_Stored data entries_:

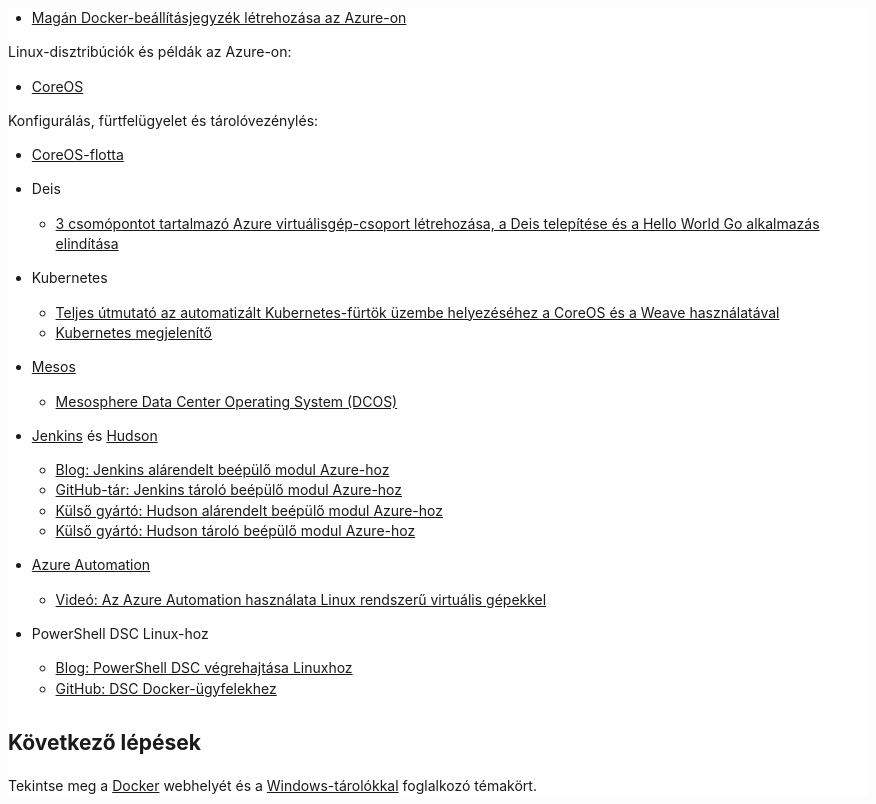 * [Magán Docker-beállításjegyzék létrehozása az Azure-on](../articles/virtual-machines/virtual-machines-linux-docker-registry-in-blob-storage.md?toc=%2fazure%2fvirtual-machines%2flinux%2ftoc.json)

Linux-disztribúciók és példák az Azure-on:

* [CoreOS](https://coreos.com/os/docs/latest/booting-on-azure.html)

Konfigurálás, fürtfelügyelet és tárolóvezénylés:

* [CoreOS-flotta](https://coreos.com/using-coreos/clustering/)
* Deis

  * [3 csomópontot tartalmazó Azure virtuálisgép-csoport létrehozása, a Deis telepítése és a Hello World Go alkalmazás elindítása](../articles/virtual-machines/virtual-machines-linux-deis-cluster.md?toc=%2fazure%2fvirtual-machines%2flinux%2ftoc.json)
* Kubernetes

  * [Teljes útmutató az automatizált Kubernetes-fürtök üzembe helyezéséhez a CoreOS és a Weave használatával](https://github.com/GoogleCloudPlatform/kubernetes/blob/master/docs/getting-started-guides/coreos/azure/README.md#kubernetes-on-azure-with-coreos-and-weave)
  * [Kubernetes megjelenítő](https://azure.microsoft.com/blog/2014/08/28/hackathon-with-kubernetes-on-azure/)
* [Mesos](http://mesos.apache.org/)

  * [Mesosphere Data Center Operating System (DCOS)](http://beta-docs.mesosphere.com/install/azurecluster/)
* [Jenkins](https://jenkins-ci.org/) és [Hudson](http://hudson-ci.org/)

  * [Blog: Jenkins alárendelt beépülő modul Azure-hoz](http://msopentech.com/blog/2014/09/23/announcing-jenkins-slave-plugin-azure/)
  * [GitHub-tár: Jenkins tároló beépülő modul Azure-hoz](https://github.com/jenkinsci/windows-azure-storage-plugin)
  * [Külső gyártó: Hudson alárendelt beépülő modul Azure-hoz](http://wiki.hudson-ci.org/display/HUDSON/Azure+Slave+Plugin)
  * [Külső gyártó: Hudson tároló beépülő modul Azure-hoz](https://github.com/hudson3-plugins/windows-azure-storage-plugin)
* [Azure Automation](https://azure.microsoft.com/services/automation/)

  * [Videó: Az Azure Automation használata Linux rendszerű virtuális gépekkel](http://channel9.msdn.com/Shows/Azure-Friday/Azure-Automation-104-managing-Linux-and-creating-Modules-with-Joe-Levy)
* PowerShell DSC Linux-hoz

  * [Blog: PowerShell DSC végrehajtása Linuxhoz](http://blogs.technet.com/b/privatecloud/archive/2014/05/19/powershell-dsc-for-linux-step-by-step.aspx)
  * [GitHub: DSC Docker-ügyfelekhez](https://github.com/anweiss/DockerClientDSC)

## <a name="next-steps"></a>Következő lépések
Tekintse meg a [Docker](https://www.docker.com) webhelyét és a [Windows-tárolókkal](https://msdn.microsoft.com/virtualization/windowscontainers/about/about_overview) foglalkozó témakört.


[microservices]: http://martinfowler.com/articles/microservices.html
[microservice]: http://martinfowler.com/articles/microservices.html

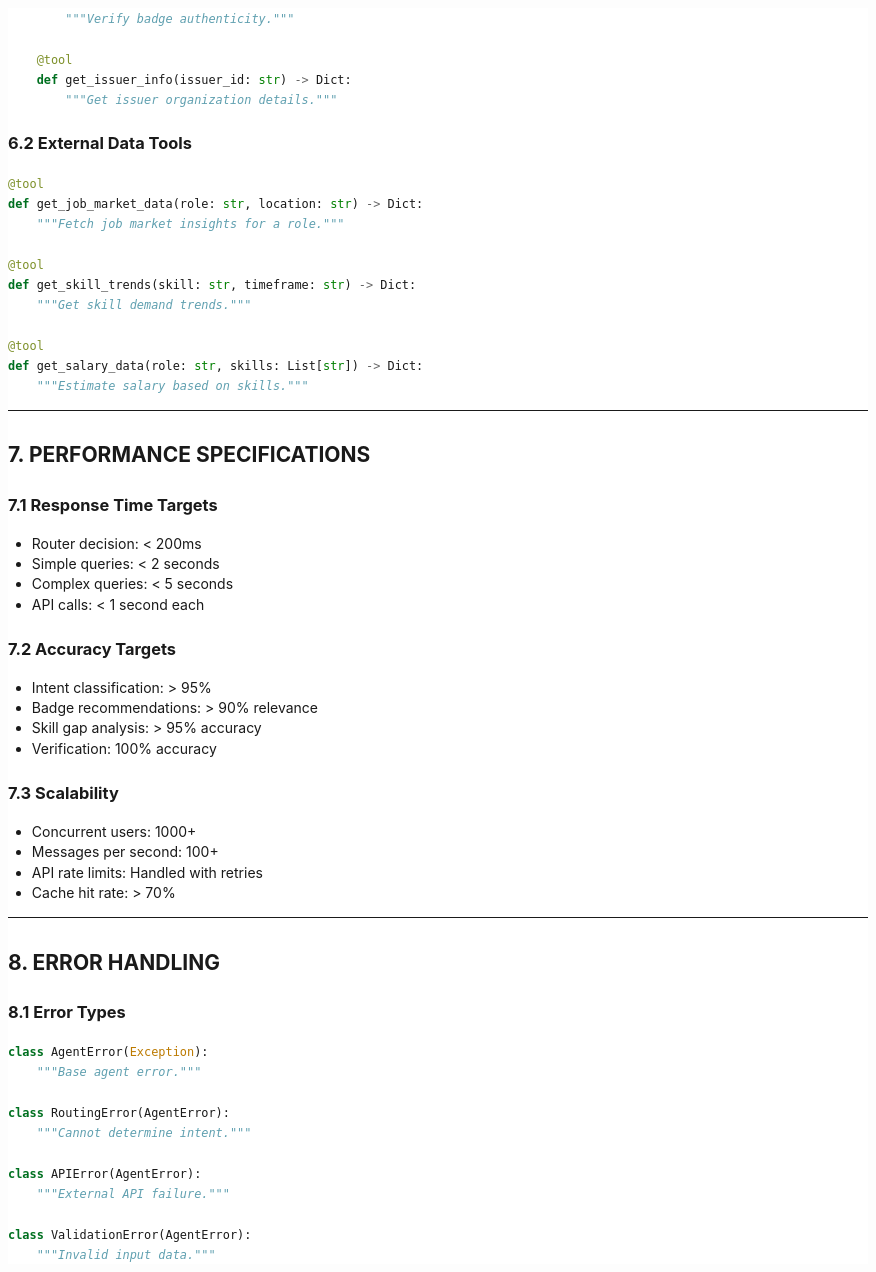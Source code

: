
 ```python
        """Verify badge authenticity."""
        
    @tool
    def get_issuer_info(issuer_id: str) -> Dict:
        """Get issuer organization details."""
```

### 6.2 External Data Tools
```python
@tool
def get_job_market_data(role: str, location: str) -> Dict:
    """Fetch job market insights for a role."""
    
@tool
def get_skill_trends(skill: str, timeframe: str) -> Dict:
    """Get skill demand trends."""
    
@tool
def get_salary_data(role: str, skills: List[str]) -> Dict:
    """Estimate salary based on skills."""
```

---

## 7. PERFORMANCE SPECIFICATIONS

### 7.1 Response Time Targets
- Router decision: < 200ms
- Simple queries: < 2 seconds
- Complex queries: < 5 seconds
- API calls: < 1 second each

### 7.2 Accuracy Targets
- Intent classification: > 95%
- Badge recommendations: > 90% relevance
- Skill gap analysis: > 95% accuracy
- Verification: 100% accuracy

### 7.3 Scalability
- Concurrent users: 1000+
- Messages per second: 100+
- API rate limits: Handled with retries
- Cache hit rate: > 70%

---

## 8. ERROR HANDLING

### 8.1 Error Types
```python
class AgentError(Exception):
    """Base agent error."""
    
class RoutingError(AgentError):
    """Cannot determine intent."""
    
class APIError(AgentError):
    """External API failure."""
    
class ValidationError(AgentError):
    """Invalid input data."""
```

_Task brief_:
Could you quote, exactly as they appear, the line containing "- Simple queries: < 2 seconds" and every line after it to the end of the records above?

_Exercise output_:
- Simple queries: < 2 seconds
- Complex queries: < 5 seconds
- API calls: < 1 second each

### 7.2 Accuracy Targets
- Intent classification: > 95%
- Badge recommendations: > 90% relevance
- Skill gap analysis: > 95% accuracy
- Verification: 100% accuracy

### 7.3 Scalability
- Concurrent users: 1000+
- Messages per second: 100+
- API rate limits: Handled with retries
- Cache hit rate: > 70%

---

## 8. ERROR HANDLING

### 8.1 Error Types
```python
class AgentError(Exception):
    """Base agent error."""
    
class RoutingError(AgentError):
    """Cannot determine intent."""
    
class APIError(AgentError):
    """External API failure."""
    
class ValidationError(AgentError):
    """Invalid input data."""
```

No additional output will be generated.